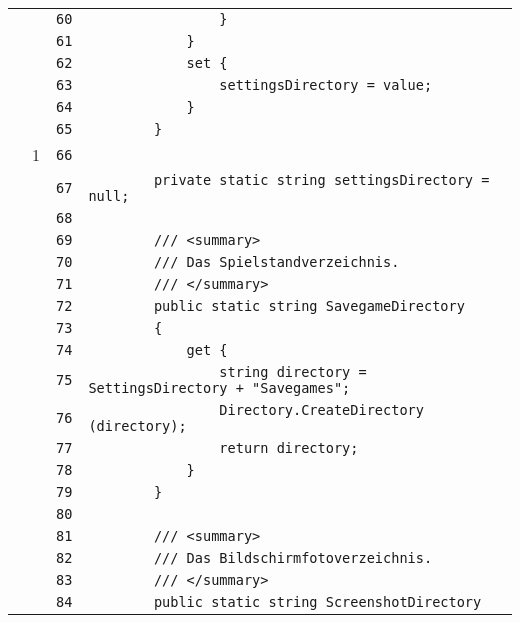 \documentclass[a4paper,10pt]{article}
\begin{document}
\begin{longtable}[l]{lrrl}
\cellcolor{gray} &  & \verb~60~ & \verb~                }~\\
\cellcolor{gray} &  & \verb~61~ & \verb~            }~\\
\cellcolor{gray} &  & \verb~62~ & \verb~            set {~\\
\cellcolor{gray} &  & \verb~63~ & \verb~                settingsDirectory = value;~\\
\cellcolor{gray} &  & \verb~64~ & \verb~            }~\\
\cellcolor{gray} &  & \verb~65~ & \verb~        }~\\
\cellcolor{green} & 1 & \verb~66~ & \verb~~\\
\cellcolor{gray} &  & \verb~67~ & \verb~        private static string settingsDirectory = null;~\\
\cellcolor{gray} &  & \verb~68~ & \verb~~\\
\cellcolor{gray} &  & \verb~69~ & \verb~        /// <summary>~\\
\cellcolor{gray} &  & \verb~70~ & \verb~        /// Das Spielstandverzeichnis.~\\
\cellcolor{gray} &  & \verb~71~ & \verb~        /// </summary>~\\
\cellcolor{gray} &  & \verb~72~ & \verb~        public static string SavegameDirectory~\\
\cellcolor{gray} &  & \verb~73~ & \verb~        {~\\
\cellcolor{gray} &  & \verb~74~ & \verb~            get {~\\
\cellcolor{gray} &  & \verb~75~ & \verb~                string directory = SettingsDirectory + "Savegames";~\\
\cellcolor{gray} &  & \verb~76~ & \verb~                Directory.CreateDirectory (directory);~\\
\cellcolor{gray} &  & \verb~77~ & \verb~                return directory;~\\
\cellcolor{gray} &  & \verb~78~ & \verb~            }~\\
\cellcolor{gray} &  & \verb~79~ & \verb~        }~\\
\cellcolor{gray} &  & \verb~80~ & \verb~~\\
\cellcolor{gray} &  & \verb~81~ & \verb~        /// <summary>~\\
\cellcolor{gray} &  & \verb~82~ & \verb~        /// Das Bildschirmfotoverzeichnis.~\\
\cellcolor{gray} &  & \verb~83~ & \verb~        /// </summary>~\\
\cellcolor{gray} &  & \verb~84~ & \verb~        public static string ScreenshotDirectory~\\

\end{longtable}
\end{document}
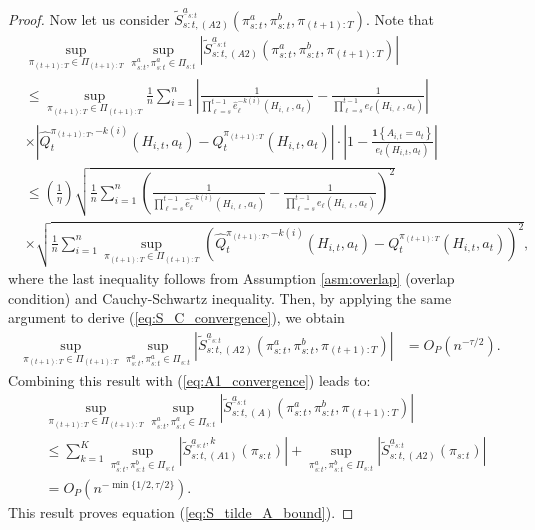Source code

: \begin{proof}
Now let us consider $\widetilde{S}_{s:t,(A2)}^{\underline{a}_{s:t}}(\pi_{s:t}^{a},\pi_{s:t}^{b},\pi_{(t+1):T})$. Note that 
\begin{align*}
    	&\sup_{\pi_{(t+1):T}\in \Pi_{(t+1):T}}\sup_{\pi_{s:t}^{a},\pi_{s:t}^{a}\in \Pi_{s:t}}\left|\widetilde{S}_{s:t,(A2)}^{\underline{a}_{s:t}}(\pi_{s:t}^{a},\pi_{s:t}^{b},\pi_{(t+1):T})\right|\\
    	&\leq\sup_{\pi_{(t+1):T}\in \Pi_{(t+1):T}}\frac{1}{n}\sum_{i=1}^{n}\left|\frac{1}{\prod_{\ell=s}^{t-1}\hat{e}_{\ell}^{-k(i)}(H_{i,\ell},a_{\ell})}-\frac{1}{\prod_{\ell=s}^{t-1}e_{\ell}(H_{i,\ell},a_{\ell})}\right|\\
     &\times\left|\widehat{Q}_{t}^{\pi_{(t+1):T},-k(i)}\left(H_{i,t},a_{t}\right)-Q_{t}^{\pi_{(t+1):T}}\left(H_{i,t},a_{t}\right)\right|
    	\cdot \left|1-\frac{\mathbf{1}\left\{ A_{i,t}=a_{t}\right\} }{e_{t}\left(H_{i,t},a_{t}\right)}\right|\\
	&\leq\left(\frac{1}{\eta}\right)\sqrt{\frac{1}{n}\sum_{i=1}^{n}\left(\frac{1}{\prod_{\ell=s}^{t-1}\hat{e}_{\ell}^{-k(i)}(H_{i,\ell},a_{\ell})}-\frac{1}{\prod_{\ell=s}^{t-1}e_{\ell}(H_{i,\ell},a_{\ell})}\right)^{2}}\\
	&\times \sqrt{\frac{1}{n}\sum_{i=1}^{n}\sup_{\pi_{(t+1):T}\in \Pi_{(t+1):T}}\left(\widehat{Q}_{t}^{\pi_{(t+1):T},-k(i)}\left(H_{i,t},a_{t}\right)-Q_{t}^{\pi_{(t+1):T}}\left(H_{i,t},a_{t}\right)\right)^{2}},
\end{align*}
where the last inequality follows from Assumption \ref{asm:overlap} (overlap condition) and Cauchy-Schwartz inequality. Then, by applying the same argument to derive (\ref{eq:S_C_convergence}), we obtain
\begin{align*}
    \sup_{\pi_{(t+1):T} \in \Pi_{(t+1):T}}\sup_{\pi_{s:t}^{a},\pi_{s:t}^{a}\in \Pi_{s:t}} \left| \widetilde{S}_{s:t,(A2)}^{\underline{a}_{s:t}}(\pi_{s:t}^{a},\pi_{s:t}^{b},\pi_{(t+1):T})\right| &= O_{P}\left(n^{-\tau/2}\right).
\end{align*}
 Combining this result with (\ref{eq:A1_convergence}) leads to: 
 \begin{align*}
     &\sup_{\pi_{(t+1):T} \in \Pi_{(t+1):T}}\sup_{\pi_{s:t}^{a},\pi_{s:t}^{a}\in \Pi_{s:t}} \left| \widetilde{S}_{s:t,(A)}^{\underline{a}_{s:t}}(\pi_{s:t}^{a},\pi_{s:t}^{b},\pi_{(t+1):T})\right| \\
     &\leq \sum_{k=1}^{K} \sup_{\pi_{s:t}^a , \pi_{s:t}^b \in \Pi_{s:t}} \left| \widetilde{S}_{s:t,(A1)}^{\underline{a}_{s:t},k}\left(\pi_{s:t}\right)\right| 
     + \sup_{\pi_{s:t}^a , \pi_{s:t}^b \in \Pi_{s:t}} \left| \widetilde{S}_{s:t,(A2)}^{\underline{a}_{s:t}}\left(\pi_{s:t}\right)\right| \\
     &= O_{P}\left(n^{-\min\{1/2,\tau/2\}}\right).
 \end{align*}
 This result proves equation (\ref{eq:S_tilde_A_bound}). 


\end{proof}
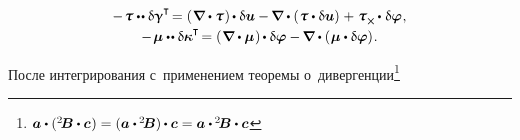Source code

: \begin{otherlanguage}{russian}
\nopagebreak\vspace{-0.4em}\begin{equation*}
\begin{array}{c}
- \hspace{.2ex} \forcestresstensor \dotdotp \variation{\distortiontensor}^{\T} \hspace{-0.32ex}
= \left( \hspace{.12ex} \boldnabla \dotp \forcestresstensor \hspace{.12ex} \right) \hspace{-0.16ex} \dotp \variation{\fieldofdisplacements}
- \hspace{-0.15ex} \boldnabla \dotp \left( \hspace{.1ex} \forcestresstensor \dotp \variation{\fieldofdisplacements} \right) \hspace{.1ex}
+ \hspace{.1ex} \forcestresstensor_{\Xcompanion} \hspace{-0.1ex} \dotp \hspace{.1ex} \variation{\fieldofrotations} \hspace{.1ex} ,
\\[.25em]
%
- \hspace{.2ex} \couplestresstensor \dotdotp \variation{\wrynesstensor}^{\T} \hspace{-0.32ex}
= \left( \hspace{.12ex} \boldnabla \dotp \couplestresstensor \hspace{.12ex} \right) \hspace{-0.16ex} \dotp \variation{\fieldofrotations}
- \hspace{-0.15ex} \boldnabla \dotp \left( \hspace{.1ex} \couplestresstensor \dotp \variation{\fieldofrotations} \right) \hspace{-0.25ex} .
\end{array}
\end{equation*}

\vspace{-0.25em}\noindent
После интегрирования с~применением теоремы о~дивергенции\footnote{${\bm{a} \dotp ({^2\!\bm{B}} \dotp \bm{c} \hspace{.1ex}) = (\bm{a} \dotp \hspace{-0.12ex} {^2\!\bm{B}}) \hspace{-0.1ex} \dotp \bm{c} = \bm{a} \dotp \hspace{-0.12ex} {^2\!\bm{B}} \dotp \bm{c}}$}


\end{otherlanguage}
────────────────────
▸ TO DO
All lines from the start of the entries above through the line containing "1 & \verb~66~ & \verb~~\\" must be transcribed exactly, both ends included, and no picture may be copied.

▸ WRITTEN REPLY
 \documentclass[a4paper,10pt]{article}
\begin{document}
\begin{longtable}[l]{lrrl}
\cellcolor{gray} &  & \verb~60~ & \verb~                }~\\
\cellcolor{gray} &  & \verb~61~ & \verb~            }~\\
\cellcolor{gray} &  & \verb~62~ & \verb~            set {~\\
\cellcolor{gray} &  & \verb~63~ & \verb~                settingsDirectory = value;~\\
\cellcolor{gray} &  & \verb~64~ & \verb~            }~\\
\cellcolor{gray} &  & \verb~65~ & \verb~        }~\\
\cellcolor{green} & 1 & \verb~66~ & \verb~~\\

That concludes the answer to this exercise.